All’incontro, moderato da Laura Delli Colli, presidente del Sindacato Nazionale Giornalisti Cinematografici (SNGCI), hanno partecipato il commissario straordinario della Fondazione Calabria Film Commission, Anton Giulio Grande, e il regista, calabrese lui stesso, Mimmo Calopresti.
Le riprese di questo film-documentario, sostenuto dalla Fondazione Calabria Film Commission nell’ambito del progetto Calabria Straordinaria, incentrato sull’accoglienza in relazione alla tragedia di Cutro avvenuta il 26 febbraio 2023, avranno inizio in Calabria all’inizio di giugno.
Il commissario Grande, nel presentare il progetto, ha sottolineato che le attività di promozione sono uno degli elementi strategici del programma della Film Commission.
L’evento di Cutro dello scorso febbraio ha commosso il mondo, ha affermato, e con il lavoro di Calopresti, un regista di fama internazionale, saranno affrontati i temi dell’accoglienza e degli arrivi, riflettendo sull’impegno generoso del popolo di Cutro e delle istituzioni avvenuto il 26 febbraio scorso.
Calopresti, rinomato documentarista, intende narrare non solo i fatti, ma anche le azioni positive compiute dalla popolazione di Cutro e dalle istituzioni, stabilendo un legame profondo con gli episodi del cinema italiano ambientati nelle terre calabresi, in particolare a Cutro dove Pasolini ha girato nel 1964 il film Il Vangelo secondo Matteo.
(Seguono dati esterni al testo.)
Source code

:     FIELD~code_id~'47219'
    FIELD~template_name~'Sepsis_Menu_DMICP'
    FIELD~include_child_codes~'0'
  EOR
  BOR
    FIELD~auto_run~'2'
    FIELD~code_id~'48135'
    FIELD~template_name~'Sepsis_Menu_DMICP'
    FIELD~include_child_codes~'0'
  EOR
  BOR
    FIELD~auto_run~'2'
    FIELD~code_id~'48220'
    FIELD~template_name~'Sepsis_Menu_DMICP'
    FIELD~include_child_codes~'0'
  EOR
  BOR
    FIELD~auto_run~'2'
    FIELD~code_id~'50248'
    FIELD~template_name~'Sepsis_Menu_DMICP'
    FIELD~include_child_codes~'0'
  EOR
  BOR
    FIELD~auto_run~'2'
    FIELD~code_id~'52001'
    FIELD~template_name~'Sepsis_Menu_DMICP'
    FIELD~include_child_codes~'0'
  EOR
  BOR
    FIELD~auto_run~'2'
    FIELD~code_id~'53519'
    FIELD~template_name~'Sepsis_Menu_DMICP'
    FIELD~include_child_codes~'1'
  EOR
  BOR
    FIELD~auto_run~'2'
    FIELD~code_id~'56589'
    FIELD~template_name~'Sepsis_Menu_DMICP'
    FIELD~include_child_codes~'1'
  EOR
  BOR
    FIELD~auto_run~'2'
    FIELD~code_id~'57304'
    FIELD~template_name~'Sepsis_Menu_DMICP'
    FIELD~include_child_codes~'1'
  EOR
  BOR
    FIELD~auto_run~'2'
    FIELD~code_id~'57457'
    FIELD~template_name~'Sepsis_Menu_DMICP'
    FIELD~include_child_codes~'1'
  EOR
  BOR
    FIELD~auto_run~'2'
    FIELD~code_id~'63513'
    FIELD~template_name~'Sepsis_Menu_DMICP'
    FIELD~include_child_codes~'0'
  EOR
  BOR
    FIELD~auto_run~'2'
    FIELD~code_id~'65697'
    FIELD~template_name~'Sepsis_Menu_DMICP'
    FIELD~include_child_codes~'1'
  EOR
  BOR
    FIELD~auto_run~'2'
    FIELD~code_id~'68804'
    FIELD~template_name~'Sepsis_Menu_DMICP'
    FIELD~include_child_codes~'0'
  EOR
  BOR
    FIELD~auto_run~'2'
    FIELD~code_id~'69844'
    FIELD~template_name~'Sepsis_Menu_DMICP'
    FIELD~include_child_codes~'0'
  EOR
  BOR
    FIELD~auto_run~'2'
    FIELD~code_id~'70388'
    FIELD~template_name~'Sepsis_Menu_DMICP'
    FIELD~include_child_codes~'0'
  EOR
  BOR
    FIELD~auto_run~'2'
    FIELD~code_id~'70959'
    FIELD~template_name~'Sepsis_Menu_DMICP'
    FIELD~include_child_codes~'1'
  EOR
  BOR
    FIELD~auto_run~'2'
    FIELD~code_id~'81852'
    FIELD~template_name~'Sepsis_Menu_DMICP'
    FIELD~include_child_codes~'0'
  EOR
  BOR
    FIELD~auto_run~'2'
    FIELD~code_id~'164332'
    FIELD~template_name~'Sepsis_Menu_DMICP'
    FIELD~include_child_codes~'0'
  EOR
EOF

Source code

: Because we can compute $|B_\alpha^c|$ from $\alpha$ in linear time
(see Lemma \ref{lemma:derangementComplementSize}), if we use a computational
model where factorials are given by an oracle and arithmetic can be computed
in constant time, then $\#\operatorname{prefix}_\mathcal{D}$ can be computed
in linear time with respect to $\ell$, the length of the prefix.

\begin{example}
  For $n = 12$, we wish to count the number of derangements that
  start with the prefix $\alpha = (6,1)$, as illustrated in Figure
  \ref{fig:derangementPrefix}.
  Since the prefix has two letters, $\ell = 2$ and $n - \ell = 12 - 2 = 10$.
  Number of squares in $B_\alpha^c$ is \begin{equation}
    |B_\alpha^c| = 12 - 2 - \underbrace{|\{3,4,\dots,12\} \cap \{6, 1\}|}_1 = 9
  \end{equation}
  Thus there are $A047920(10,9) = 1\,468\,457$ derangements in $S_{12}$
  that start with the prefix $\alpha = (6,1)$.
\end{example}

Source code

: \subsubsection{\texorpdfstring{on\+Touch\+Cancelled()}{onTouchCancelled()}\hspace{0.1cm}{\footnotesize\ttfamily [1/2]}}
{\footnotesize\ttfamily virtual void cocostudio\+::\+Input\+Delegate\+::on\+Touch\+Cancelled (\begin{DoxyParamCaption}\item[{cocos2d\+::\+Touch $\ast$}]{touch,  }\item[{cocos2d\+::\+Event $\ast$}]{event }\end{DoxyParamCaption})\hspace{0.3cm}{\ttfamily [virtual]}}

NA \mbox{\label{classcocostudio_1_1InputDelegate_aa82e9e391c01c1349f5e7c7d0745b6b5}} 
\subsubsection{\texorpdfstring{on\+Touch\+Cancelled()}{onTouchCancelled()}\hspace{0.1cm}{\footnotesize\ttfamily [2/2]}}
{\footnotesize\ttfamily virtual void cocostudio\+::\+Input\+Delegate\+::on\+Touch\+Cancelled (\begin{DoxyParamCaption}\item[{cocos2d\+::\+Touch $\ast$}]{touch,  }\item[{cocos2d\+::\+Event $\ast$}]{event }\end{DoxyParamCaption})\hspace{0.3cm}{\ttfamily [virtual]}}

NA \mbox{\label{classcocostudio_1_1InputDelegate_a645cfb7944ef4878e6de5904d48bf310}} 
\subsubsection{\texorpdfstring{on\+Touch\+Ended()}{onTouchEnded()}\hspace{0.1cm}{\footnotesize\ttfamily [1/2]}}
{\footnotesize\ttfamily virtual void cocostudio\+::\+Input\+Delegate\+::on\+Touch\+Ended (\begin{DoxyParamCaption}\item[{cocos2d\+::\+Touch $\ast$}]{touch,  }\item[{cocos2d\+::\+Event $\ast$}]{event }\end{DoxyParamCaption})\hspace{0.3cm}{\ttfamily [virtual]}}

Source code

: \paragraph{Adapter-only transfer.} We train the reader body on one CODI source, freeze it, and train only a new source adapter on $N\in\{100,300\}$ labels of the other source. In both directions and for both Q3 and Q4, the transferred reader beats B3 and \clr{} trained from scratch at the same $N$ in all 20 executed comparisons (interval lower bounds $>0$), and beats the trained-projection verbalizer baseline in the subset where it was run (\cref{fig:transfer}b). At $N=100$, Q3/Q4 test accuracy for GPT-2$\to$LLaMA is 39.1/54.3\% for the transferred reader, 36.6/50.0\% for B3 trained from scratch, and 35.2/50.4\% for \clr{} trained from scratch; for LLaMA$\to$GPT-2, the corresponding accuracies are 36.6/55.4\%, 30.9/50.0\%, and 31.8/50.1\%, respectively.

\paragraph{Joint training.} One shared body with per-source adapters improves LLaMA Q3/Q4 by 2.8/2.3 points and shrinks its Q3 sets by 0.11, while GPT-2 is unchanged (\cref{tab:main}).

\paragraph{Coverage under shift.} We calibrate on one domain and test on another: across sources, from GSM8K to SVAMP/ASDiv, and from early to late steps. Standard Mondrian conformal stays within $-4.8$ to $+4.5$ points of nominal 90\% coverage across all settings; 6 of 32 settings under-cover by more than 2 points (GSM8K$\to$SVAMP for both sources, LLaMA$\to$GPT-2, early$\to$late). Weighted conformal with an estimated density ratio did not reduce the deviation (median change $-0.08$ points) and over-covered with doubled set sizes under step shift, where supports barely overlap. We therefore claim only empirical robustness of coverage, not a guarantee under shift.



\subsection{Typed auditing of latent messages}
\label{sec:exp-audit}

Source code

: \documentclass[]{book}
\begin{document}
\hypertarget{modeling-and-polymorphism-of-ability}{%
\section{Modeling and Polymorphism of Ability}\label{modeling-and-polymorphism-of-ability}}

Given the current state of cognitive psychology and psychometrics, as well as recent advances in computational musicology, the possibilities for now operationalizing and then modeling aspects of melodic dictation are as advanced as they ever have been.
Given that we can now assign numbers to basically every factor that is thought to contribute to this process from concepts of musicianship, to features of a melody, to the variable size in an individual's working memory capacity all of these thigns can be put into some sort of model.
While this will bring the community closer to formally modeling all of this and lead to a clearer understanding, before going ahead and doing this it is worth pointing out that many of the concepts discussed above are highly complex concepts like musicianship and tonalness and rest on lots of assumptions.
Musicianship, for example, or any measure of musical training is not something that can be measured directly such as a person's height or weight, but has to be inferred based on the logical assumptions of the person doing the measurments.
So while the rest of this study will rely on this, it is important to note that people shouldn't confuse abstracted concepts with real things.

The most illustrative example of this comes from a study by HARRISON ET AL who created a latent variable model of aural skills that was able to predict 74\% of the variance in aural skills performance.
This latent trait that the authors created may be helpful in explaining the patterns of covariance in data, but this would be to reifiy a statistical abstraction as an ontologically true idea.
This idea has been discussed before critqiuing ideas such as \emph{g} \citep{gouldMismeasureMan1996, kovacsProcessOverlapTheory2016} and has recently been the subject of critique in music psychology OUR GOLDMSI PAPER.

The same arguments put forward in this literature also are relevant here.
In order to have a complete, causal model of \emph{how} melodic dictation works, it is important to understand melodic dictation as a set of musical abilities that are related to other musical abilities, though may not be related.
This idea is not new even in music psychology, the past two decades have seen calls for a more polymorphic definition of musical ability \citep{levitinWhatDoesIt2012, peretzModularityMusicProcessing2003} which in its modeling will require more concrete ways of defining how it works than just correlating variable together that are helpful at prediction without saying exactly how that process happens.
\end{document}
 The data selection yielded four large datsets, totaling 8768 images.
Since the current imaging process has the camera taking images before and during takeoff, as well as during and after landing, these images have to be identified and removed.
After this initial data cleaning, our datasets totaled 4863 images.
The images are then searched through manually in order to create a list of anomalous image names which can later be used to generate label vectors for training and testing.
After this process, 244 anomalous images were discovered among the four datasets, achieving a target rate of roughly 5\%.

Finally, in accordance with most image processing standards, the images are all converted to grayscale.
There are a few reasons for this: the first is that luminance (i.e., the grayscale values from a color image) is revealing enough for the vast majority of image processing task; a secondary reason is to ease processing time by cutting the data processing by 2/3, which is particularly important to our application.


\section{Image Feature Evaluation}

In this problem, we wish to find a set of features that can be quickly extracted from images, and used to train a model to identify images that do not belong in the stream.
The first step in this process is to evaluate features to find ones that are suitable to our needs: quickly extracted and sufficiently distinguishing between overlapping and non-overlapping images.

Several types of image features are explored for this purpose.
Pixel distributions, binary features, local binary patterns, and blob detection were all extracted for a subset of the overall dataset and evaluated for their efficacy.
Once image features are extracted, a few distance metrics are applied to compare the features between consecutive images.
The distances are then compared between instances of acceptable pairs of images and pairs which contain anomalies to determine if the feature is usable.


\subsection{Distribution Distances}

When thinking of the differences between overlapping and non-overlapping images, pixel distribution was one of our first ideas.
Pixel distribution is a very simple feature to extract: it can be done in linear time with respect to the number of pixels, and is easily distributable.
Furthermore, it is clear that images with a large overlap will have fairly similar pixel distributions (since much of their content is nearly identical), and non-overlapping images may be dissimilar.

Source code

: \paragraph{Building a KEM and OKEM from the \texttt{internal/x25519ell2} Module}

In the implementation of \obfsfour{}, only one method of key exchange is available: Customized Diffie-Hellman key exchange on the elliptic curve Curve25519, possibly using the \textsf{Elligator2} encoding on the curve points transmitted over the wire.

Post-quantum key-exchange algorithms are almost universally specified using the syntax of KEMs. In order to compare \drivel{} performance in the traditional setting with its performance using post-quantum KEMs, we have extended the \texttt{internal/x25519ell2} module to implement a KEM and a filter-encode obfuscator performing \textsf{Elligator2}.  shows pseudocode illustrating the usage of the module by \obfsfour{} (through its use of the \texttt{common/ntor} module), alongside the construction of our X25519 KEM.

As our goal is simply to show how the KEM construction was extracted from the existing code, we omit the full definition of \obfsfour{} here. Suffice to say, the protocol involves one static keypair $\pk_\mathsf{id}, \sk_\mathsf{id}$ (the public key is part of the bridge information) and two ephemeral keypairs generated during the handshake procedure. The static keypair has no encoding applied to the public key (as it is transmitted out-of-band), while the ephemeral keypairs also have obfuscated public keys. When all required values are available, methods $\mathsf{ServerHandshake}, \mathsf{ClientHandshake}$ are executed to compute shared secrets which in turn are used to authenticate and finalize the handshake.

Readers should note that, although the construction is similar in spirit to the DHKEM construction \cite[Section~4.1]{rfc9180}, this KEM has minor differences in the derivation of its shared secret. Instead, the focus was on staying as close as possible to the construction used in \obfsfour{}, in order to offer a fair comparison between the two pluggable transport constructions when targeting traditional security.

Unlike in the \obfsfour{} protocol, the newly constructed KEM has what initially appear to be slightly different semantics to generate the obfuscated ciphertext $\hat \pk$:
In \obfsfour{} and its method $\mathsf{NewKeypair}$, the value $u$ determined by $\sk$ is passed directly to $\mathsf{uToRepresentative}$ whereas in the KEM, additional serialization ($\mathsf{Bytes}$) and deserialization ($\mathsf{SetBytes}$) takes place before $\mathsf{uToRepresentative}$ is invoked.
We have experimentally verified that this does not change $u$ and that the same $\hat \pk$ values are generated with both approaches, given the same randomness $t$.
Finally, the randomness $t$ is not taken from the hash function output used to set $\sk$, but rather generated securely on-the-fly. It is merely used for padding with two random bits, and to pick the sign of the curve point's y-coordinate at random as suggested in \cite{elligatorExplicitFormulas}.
Il regista Mimmo Calopresti ha concluso dicendo: “Ricordare e non dimenticare, solo così possiamo dare un significato a una tragedia come quella accaduta a Cutro. Ricordare coloro che non ci sono più, raccontare le storie di chi si trovava su quel barcone che si è infranto sulla spiaggia di Steccato di Cutro. Raccontare tutte quelle persone che si sono impegnate per aiutare i sopravvissuti, che si sono mobilitate per giorni per ricostruire e recuperare i frammenti di vita che arrivavano da quel mare che ha urlato per giorni e notti. Dare un senso a ciò che è successo facendo l’unica cosa che so fare: raccontare”.